▸ **Task directions**: In the data that follows, count the lines where "apache" appears, and write only the number.

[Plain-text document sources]
+ + + + + + +

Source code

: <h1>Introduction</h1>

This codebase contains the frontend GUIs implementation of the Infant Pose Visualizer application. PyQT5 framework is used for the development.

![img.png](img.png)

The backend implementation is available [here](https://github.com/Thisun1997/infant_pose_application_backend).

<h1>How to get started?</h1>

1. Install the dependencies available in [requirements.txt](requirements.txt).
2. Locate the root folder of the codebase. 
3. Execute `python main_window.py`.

+ + + + + + +

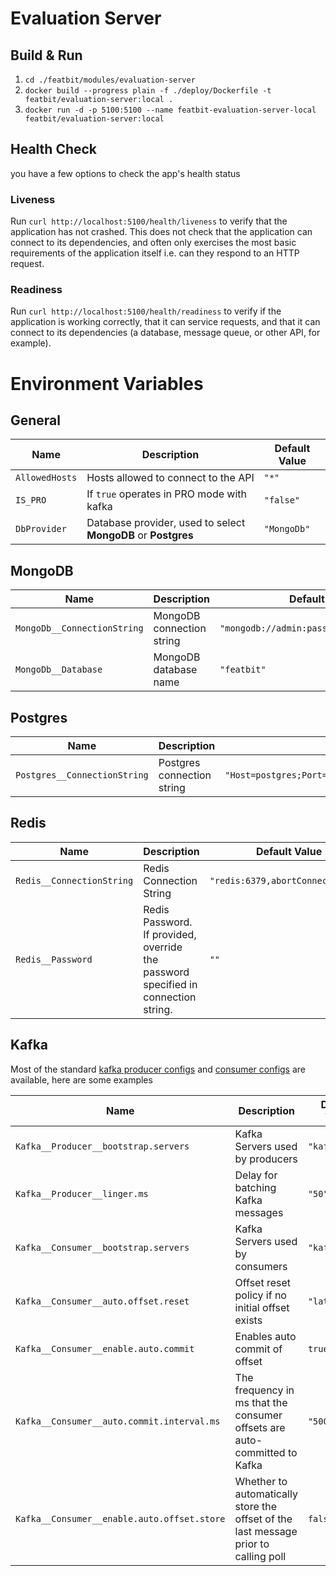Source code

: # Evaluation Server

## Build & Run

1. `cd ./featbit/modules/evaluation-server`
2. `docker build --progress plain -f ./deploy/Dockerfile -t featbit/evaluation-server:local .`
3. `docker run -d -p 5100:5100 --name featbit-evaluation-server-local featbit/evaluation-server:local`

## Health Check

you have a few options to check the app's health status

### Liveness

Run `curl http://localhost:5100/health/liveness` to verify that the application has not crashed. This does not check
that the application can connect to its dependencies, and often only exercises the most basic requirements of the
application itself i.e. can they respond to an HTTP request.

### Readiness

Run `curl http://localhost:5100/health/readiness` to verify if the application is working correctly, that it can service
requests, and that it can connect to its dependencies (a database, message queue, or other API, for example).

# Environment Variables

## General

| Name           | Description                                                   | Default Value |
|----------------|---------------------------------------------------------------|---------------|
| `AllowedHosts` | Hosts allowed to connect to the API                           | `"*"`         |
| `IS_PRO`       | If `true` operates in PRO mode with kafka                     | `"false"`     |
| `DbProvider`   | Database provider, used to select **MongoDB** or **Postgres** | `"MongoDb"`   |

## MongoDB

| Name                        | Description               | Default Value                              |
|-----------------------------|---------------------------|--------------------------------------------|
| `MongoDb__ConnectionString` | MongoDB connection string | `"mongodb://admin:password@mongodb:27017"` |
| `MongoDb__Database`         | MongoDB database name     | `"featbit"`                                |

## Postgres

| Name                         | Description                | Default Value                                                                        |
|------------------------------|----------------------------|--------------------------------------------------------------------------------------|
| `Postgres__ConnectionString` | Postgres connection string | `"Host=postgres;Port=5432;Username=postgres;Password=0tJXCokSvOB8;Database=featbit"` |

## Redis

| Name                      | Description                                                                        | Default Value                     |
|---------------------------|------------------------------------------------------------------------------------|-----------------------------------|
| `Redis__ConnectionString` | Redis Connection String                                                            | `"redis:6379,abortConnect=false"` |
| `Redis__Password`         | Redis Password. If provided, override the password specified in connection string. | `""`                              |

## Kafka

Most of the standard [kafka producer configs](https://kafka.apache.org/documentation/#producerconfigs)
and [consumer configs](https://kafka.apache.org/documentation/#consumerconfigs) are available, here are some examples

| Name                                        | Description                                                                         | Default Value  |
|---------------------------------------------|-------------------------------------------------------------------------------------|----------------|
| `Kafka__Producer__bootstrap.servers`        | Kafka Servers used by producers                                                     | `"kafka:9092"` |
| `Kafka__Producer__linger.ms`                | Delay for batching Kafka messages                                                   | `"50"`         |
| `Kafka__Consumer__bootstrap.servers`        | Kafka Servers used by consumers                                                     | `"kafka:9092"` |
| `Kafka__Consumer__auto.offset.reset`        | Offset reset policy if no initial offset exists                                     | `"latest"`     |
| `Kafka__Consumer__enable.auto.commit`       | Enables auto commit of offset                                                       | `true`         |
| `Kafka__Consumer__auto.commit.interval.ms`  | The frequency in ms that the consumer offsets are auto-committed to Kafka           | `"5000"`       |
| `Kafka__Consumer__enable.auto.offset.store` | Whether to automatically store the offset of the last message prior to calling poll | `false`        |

+ + + + + + +

▸ **Exercise output**: 2